Well, yes and no.  Selling your building might provide you with a big wad of cash to move to a better building or start a creative house church ministry.  Some of the churches I’ve studied did things like that successfully.  But there are other factors to consider:

  • Do you have a better idea about where you should meet?  If you’re thinking “coffee house”, consider whether your congregation will ever be able to sing together again.  If you’re thinking “rented store front”, remember that the landlord might kick you out (this once happened to Solomon’s Porch).
  • Could your building be put to better use while you are still using it?  For instance, are there non-profit groups or another congregation who could share it with you for a reasonable rate?
  • Remember that you have more than a building.  You also have a location.  Why did God put you in your neighborhood in the first place?  What was/is your mission on that particular peice of holy ground?
  • Instead of selling it, could you give your building to another church who really needs it?
  • If you sell it to the first buyer who comes along, such as a CVS franchise, as in this story, will the community be losing a beloved landmark?

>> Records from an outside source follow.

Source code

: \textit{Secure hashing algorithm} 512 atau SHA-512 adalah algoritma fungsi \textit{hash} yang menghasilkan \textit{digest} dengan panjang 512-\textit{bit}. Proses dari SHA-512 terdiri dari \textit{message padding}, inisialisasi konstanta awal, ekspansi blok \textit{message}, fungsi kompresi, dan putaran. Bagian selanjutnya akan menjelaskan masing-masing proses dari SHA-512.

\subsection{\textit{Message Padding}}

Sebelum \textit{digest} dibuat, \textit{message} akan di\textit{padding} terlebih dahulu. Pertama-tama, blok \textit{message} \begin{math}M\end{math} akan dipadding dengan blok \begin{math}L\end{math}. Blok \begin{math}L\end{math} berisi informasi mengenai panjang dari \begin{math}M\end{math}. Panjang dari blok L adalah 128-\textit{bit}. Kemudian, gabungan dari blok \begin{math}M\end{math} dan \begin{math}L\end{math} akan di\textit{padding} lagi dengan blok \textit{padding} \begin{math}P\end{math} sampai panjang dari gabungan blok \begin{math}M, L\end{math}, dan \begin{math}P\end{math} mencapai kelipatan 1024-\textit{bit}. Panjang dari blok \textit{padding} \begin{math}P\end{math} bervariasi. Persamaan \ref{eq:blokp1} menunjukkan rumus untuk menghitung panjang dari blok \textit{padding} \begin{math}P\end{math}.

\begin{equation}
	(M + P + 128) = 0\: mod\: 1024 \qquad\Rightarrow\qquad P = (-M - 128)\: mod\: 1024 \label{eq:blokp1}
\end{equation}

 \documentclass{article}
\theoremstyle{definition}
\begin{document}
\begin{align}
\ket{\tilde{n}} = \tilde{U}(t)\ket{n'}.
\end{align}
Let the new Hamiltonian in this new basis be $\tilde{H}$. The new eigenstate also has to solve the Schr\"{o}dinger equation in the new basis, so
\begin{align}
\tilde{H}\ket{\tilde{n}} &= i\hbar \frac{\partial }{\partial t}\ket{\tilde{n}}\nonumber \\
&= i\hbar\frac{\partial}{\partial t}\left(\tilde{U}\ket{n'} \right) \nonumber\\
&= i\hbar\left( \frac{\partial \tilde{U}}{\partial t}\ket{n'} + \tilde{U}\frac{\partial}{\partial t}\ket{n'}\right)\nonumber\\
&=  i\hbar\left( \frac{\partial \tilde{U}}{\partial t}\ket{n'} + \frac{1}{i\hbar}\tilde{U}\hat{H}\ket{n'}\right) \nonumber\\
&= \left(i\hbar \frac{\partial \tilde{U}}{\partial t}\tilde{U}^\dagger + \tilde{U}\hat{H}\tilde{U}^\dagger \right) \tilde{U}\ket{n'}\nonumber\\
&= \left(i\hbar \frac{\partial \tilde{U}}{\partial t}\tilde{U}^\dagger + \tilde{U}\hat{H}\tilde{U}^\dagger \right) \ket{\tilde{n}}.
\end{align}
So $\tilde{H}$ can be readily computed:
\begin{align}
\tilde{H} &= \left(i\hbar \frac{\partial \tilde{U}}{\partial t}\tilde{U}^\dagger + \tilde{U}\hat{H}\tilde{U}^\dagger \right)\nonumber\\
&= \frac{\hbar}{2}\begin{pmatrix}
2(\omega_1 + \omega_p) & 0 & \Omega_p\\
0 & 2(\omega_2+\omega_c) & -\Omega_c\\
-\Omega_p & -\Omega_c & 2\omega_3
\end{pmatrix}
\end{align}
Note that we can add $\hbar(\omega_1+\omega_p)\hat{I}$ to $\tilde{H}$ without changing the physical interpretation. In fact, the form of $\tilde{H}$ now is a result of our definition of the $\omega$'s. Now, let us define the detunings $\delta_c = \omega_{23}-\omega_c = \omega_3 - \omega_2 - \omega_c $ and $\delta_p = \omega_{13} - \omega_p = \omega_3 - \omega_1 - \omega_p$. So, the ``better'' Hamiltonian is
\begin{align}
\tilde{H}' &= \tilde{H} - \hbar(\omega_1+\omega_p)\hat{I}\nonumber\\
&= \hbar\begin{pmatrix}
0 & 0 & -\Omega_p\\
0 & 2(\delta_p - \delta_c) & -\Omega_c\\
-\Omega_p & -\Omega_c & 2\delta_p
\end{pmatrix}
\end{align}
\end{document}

I’m generally pretty hard-nosed about not letting buildings get in the way of ministry.  But I also believe buildings have a function, and I am still on the fence  about the Church cashing out its physical presence in our communities. (Have you ever tried to find a House Church to attend?  I have.  Never found it.)  There is something about church buildings that civilizes our world.  They remind us that humanity is about pursuing more than self-protection, money, sports and Kentucky Fried Chicken.

And the fact is that, except in some juicy locations, many church buildings are not worth nearly as much in dollars as you may think.

It might be time to sell your building and move to a location that better suits your church’s mission.  But first, you may want to read this article about an Episcopal church in Connecticut, where the Diocese is viewing a former church building as an asset, and has invited interested parties into conversation about how it might be used for the benefit of its community.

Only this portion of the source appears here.